(What to do): The entries below should be quoted exactly, with no pictures carried over.

(Supplied information):
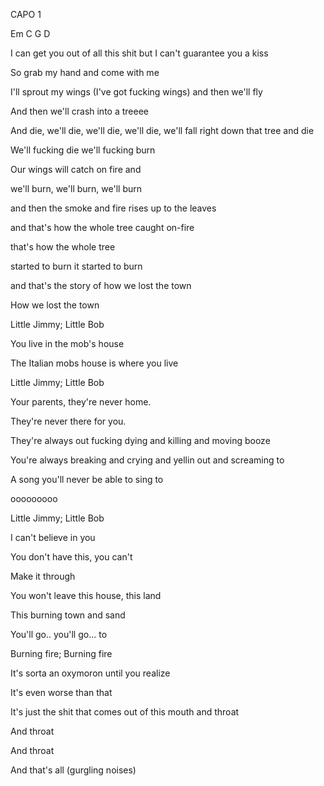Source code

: CAPO 1

Em C G D

I can get you out of all this shit but I can't guarantee you a kiss

So grab my hand and come with me

I'll sprout my wings (I've got fucking wings) and then we'll fly

And then we'll crash into a treeee

And die, we'll die, we'll die, we'll die, we'll fall right down that tree and die

We'll fucking die we'll fucking burn

Our wings will catch on fire and 

we'll burn, we'll burn, we'll burn

and then the smoke and fire rises up to the leaves

and that's how the whole tree caught on-fire

that's how the whole tree

started to burn it started to burn

and that's the story of how we lost the town

How we lost the town



Little Jimmy; Little Bob

You live in the mob's house

The Italian mobs house is where you live

Little Jimmy; Little Bob

Your parents, they're never home. 

They're never there for you. 

They're always out fucking dying and killing and moving booze

You're always breaking and crying and yellin out and screaming to

A song you'll never be able to sing to


ooooooooo


Little Jimmy; Little Bob

I can't believe in you

You don't have this, you can't

Make it through

You won't leave this house, this land

This burning town and sand

You'll go.. you'll go... to



Burning fire; Burning fire

It's sorta an oxymoron until you realize

It's even worse than that

It's just the shit that comes out of this mouth and throat

And throat

And throat

And that's all (gurgling noises)


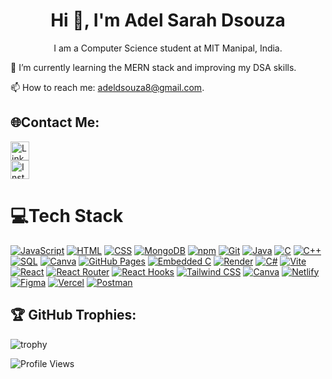 <div align="center">
  <h1>Hi 👋, I'm Adel Sarah Dsouza</h1>
  <p>I am a Computer Science student at MIT Manipal, India.</p>
</div> 

🌱 I’m currently learning the MERN stack and improving my DSA skills.

📫 How to reach me: adeldsouza8@gmail.com.


## 🌐Contact Me:

[<img src="https://upload.wikimedia.org/wikipedia/commons/e/e9/Linkedin_icon.svg" alt="LinkedIn" width="30" height="30">](https://www.linkedin.com/in/adel-dsouza-6a654b305)  
[<img src="https://upload.wikimedia.org/wikipedia/commons/a/a5/Instagram_icon.png" alt="Instagram" width="30" height="30">](https://www.instagram.com/_adelsd_/)



# 💻Tech Stack

[![JavaScript](https://img.shields.io/badge/-JavaScript-yellow?style=for-the-badge&logo=javascript&logoColor=black)](https://www.javascript.com/)
[![HTML](https://img.shields.io/badge/-HTML-orange?style=for-the-badge&logo=html5&logoColor=white)](https://html.spec.whatwg.org/)
[![CSS](https://img.shields.io/badge/-CSS-blue?style=for-the-badge&logo=css3&logoColor=white)](https://www.w3.org/Style/CSS/Overview.en.html)
[![MongoDB](https://img.shields.io/badge/-MongoDB-green?style=for-the-badge&logo=mongodb&logoColor=white)](https://www.mongodb.com/)
[![npm](https://img.shields.io/badge/npm-CB3837?style=for-the-badge&logo=npm&logoColor=white)](https://www.npmjs.com/)
[![Git](https://img.shields.io/badge/-Git-red?style=for-the-badge&logo=git&logoColor=white)](https://git-scm.com/)
[![Java](https://img.shields.io/badge/-Java-red?style=for-the-badge&logo=java&logoColor=white)](https://www.java.com/)
[![C](https://img.shields.io/badge/-C-blue?style=for-the-badge&logo=c&logoColor=white)](https://en.wikipedia.org/wiki/C_(programming_language))
[![C++](https://img.shields.io/badge/-C++-blue?style=for-the-badge&logo=c%2B%2B&logoColor=white)](https://en.wikipedia.org/wiki/C%2B%2B)
[![SQL](https://img.shields.io/badge/-SQL-blue?style=for-the-badge&logo=sql&logoColor=white)](https://en.wikipedia.org/wiki/SQL)
[![Canva](https://img.shields.io/badge/-Canva-blue?style=for-the-badge&logo=canva&logoColor=white)](https://www.canva.com/)
[![GitHub Pages](https://img.shields.io/badge/-GitHub_Pages-green?style=for-the-badge&logo=github&logoColor=white)](https://pages.github.com/)
[![Embedded C](https://img.shields.io/badge/-Embedded_C-blue?style=for-the-badge&logo=c&logoColor=white)](https://en.wikipedia.org/wiki/Embedded_C)
[![Render](https://img.shields.io/badge/-Render-blue?style=for-the-badge&logo=render&logoColor=white)](https://render.com/)
[![C#](https://img.shields.io/badge/-C%23-239120?style=for-the-badge&logo=c-sharp&logoColor=white)](https://en.wikipedia.org/wiki/C_Sharp_(programming_language))
[![Vite](https://img.shields.io/badge/Vite-646CFF?style=for-the-badge&logo=vite&logoColor=white)](https://vitejs.dev/)
[![React](https://img.shields.io/badge/React-61DAFB?style=for-the-badge&logo=react&logoColor=white)](https://reactjs.org/)
[![React Router](https://img.shields.io/badge/React%20Router-CA4245?style=for-the-badge&logo=react-router&logoColor=white)](https://reactrouter.com/)
[![React Hooks](https://img.shields.io/badge/React%20Hooks-61DAFB?style=for-the-badge&logo=react&logoColor=white)](https://reactjs.org/docs/hooks-intro.html)
[![Tailwind CSS](https://img.shields.io/badge/Tailwind%20CSS-38B2AC?style=for-the-badge&logo=tailwind-css&logoColor=white)](https://tailwindcss.com/)
[![Canva](https://img.shields.io/badge/-Canva-blue?style=for-the-badge&logo=canva&logoColor=white)](https://www.canva.com/)
[![Netlify](https://img.shields.io/badge/-Netlify-00C7B7?style=for-the-badge&logo=netlify&logoColor=white)](https://www.netlify.com/)
[![Figma](https://img.shields.io/badge/-Figma-F24E1E?style=for-the-badge&logo=figma&logoColor=white)](https://www.figma.com/)
[![Vercel](https://img.shields.io/badge/Vercel-000000?style=for-the-badge&logo=vercel&logoColor=white)](https://vercel.com/)
[![Postman](https://img.shields.io/badge/-Postman-orange?style=for-the-badge&logo=postman&logoColor=white)](https://www.postman.com/)


<!--[![Sass](https://img.shields.io/badge/Sass-CC6699?style=for-the-badge&logo=sass&logoColor=white)](https://sass-lang.com/)-->


<!--
## 📊 GitHub Stats:  
![Adel's GitHub stats](https://github-readme-stats.vercel.app/api?username=Addysd&theme=radical&show_icons=true)
-->

## 🏆 GitHub Trophies:
![trophy](https://github-profile-trophy.vercel.app/?username=Addysd&theme=onedark)

![Profile Views](https://komarev.com/ghpvc/?username=Addysd)



<!--
**Addysd/Addysd** is a ✨ _special_ ✨ repository because its `README.md` (this file) appears on your GitHub profile.

Here are some ideas to get you started:

- 🔭 I’m currently working on ...
- 🌱 I’m currently learning ...
- 👯 I’m looking to collaborate on ...
- 🤔 I’m looking for help with ...
- 💬 Ask me about ...
- 📫 How to reach me: ...
- 😄 Pronouns: ...
- ⚡ Fun fact: ...
-->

(Answer space):
Source code

: CAPO 1

Em C G D

I can get you out of all this shit but I can't guarantee you a kiss

So grab my hand and come with me

I'll sprout my wings (I've got fucking wings) and then we'll fly

And then we'll crash into a treeee

And die, we'll die, we'll die, we'll die, we'll fall right down that tree and die

We'll fucking die we'll fucking burn

Our wings will catch on fire and 

we'll burn, we'll burn, we'll burn

and then the smoke and fire rises up to the leaves

and that's how the whole tree caught on-fire

that's how the whole tree

started to burn it started to burn

and that's the story of how we lost the town

How we lost the town



Little Jimmy; Little Bob

You live in the mob's house

The Italian mobs house is where you live

Little Jimmy; Little Bob

Your parents, they're never home. 

They're never there for you. 

They're always out fucking dying and killing and moving booze

You're always breaking and crying and yellin out and screaming to

A song you'll never be able to sing to


ooooooooo


Little Jimmy; Little Bob

I can't believe in you

You don't have this, you can't

Make it through

You won't leave this house, this land

This burning town and sand

You'll go.. you'll go... to



Burning fire; Burning fire

It's sorta an oxymoron until you realize

It's even worse than that

It's just the shit that comes out of this mouth and throat

And throat

And throat

And that's all (gurgling noises)


 <div align="center">
  <h1>Hi 👋, I'm Adel Sarah Dsouza</h1>
  <p>I am a Computer Science student at MIT Manipal, India.</p>
</div> 

🌱 I’m currently learning the MERN stack and improving my DSA skills.

📫 How to reach me: adeldsouza8@gmail.com.


## 🌐Contact Me:

[<img src="https://upload.wikimedia.org/wikipedia/commons/e/e9/Linkedin_icon.svg" alt="LinkedIn" width="30" height="30">](https://www.linkedin.com/in/adel-dsouza-6a654b305)  
[<img src="https://upload.wikimedia.org/wikipedia/commons/a/a5/Instagram_icon.png" alt="Instagram" width="30" height="30">](https://www.instagram.com/_adelsd_/)



# 💻Tech Stack

[![JavaScript](https://img.shields.io/badge/-JavaScript-yellow?style=for-the-badge&logo=javascript&logoColor=black)](https://www.javascript.com/)
[![HTML](https://img.shields.io/badge/-HTML-orange?style=for-the-badge&logo=html5&logoColor=white)](https://html.spec.whatwg.org/)
[![CSS](https://img.shields.io/badge/-CSS-blue?style=for-the-badge&logo=css3&logoColor=white)](https://www.w3.org/Style/CSS/Overview.en.html)
[![MongoDB](https://img.shields.io/badge/-MongoDB-green?style=for-the-badge&logo=mongodb&logoColor=white)](https://www.mongodb.com/)
[![npm](https://img.shields.io/badge/npm-CB3837?style=for-the-badge&logo=npm&logoColor=white)](https://www.npmjs.com/)
[![Git](https://img.shields.io/badge/-Git-red?style=for-the-badge&logo=git&logoColor=white)](https://git-scm.com/)
[![Java](https://img.shields.io/badge/-Java-red?style=for-the-badge&logo=java&logoColor=white)](https://www.java.com/)
[![C](https://img.shields.io/badge/-C-blue?style=for-the-badge&logo=c&logoColor=white)](https://en.wikipedia.org/wiki/C_(programming_language))
[![C++](https://img.shields.io/badge/-C++-blue?style=for-the-badge&logo=c%2B%2B&logoColor=white)](https://en.wikipedia.org/wiki/C%2B%2B)
[![SQL](https://img.shields.io/badge/-SQL-blue?style=for-the-badge&logo=sql&logoColor=white)](https://en.wikipedia.org/wiki/SQL)
[![Canva](https://img.shields.io/badge/-Canva-blue?style=for-the-badge&logo=canva&logoColor=white)](https://www.canva.com/)
[![GitHub Pages](https://img.shields.io/badge/-GitHub_Pages-green?style=for-the-badge&logo=github&logoColor=white)](https://pages.github.com/)
[![Embedded C](https://img.shields.io/badge/-Embedded_C-blue?style=for-the-badge&logo=c&logoColor=white)](https://en.wikipedia.org/wiki/Embedded_C)
[![Render](https://img.shields.io/badge/-Render-blue?style=for-the-badge&logo=render&logoColor=white)](https://render.com/)
[![C#](https://img.shields.io/badge/-C%23-239120?style=for-the-badge&logo=c-sharp&logoColor=white)](https://en.wikipedia.org/wiki/C_Sharp_(programming_language))
[![Vite](https://img.shields.io/badge/Vite-646CFF?style=for-the-badge&logo=vite&logoColor=white)](https://vitejs.dev/)
[![React](https://img.shields.io/badge/React-61DAFB?style=for-the-badge&logo=react&logoColor=white)](https://reactjs.org/)
[![React Router](https://img.shields.io/badge/React%20Router-CA4245?style=for-the-badge&logo=react-router&logoColor=white)](https://reactrouter.com/)
[![React Hooks](https://img.shields.io/badge/React%20Hooks-61DAFB?style=for-the-badge&logo=react&logoColor=white)](https://reactjs.org/docs/hooks-intro.html)
[![Tailwind CSS](https://img.shields.io/badge/Tailwind%20CSS-38B2AC?style=for-the-badge&logo=tailwind-css&logoColor=white)](https://tailwindcss.com/)
[![Canva](https://img.shields.io/badge/-Canva-blue?style=for-the-badge&logo=canva&logoColor=white)](https://www.canva.com/)
[![Netlify](https://img.shields.io/badge/-Netlify-00C7B7?style=for-the-badge&logo=netlify&logoColor=white)](https://www.netlify.com/)
[![Figma](https://img.shields.io/badge/-Figma-F24E1E?style=for-the-badge&logo=figma&logoColor=white)](https://www.figma.com/)
[![Vercel](https://img.shields.io/badge/Vercel-000000?style=for-the-badge&logo=vercel&logoColor=white)](https://vercel.com/)
[![Postman](https://img.shields.io/badge/-Postman-orange?style=for-the-badge&logo=postman&logoColor=white)](https://www.postman.com/)


<!--[![Sass](https://img.shields.io/badge/Sass-CC6699?style=for-the-badge&logo=sass&logoColor=white)](https://sass-lang.com/)-->


<!--
## 📊 GitHub Stats:  
![Adel's GitHub stats](https://github-readme-stats.vercel.app/api?username=Addysd&theme=radical&show_icons=true)
-->

## 🏆 GitHub Trophies:
![trophy](https://github-profile-trophy.vercel.app/?username=Addysd&theme=onedark)

![Profile Views](https://komarev.com/ghpvc/?username=Addysd)



<!--
**Addysd/Addysd** is a ✨ _special_ ✨ repository because its `README.md` (this file) appears on your GitHub profile.

Here are some ideas to get you started:

- 🔭 I’m currently working on ...
- 🌱 I’m currently learning ...
- 👯 I’m looking to collaborate on ...
- 🤔 I’m looking for help with ...
- 💬 Ask me about ...
- 📫 How to reach me: ...
- 😄 Pronouns: ...
- ⚡ Fun fact: ...
-->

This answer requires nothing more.